The holtec system has been discussed several times before on the site.
They have a website (http://www.holtecusa.com/holtechome.htm) but it's all cross cutting stuff.


----------



## imagineero (Nov 5, 2010)

an electric slabber makes some sense and wouldn't be especially hard to build, but only works if you are near electricity. Who wants to be lugging around a big generator?

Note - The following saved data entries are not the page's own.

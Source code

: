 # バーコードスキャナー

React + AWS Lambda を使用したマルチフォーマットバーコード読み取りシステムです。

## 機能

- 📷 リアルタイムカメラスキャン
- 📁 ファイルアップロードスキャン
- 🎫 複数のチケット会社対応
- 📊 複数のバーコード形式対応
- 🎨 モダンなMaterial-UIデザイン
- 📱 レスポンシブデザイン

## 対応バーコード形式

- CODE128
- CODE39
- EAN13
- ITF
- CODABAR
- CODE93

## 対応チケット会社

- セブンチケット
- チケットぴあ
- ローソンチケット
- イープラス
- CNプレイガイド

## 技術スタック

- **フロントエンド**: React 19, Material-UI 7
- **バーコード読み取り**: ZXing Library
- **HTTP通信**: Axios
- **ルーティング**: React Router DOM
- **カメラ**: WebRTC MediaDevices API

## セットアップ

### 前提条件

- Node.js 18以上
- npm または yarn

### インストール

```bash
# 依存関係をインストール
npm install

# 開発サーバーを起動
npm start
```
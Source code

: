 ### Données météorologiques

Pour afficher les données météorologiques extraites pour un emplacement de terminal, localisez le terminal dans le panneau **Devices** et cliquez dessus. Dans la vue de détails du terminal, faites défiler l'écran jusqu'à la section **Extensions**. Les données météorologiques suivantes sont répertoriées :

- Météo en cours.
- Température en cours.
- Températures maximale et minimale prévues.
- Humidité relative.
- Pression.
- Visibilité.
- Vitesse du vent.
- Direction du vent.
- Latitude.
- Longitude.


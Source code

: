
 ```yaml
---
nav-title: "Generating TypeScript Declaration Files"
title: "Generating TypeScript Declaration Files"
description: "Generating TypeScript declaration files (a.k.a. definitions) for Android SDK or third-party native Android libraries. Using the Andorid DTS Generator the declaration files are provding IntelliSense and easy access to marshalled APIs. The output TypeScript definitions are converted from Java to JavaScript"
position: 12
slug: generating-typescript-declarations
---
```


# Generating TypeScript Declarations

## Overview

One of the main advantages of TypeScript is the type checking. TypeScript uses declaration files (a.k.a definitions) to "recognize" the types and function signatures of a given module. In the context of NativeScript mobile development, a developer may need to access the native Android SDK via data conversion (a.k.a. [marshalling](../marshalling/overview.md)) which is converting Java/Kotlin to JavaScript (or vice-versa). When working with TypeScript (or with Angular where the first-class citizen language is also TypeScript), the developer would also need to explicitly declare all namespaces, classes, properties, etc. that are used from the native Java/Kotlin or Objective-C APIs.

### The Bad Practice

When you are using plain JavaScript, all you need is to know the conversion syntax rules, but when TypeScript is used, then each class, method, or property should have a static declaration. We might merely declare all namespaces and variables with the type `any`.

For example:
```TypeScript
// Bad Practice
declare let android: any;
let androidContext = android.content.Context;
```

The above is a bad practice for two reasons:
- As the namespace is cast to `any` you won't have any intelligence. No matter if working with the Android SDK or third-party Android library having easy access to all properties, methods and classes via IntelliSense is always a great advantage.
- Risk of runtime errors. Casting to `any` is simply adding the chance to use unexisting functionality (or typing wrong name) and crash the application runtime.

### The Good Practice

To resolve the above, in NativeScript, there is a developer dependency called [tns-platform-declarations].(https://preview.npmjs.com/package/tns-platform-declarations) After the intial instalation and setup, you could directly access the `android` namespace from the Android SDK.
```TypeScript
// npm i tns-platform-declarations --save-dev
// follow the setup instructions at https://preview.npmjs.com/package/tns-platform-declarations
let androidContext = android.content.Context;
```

Would be quieter, and probably cheaper to run, but probably heavier too.

But if you were near power and going to build something electric then bandsaw seems more likely.

Shaun


----------



## DaltonPaull (Aug 24, 2012)

*Holtec*

Do you think that if a Holtec could be picked up cheaply it would make a good source of parts for building an electric slabber? I haven't seen one in person.


----------



## greasefittn (Aug 27, 2012)

*electric slabber*

maby three phase but the average gen set motor combo is only going to be 15 amps single phase not big enough to be portable if you are going to be stationary, it should be 3 phase, diesel or some other power for a 6 ft bar! ps. it takes a fair ammt of power for a bar that size to get anythng done !


----------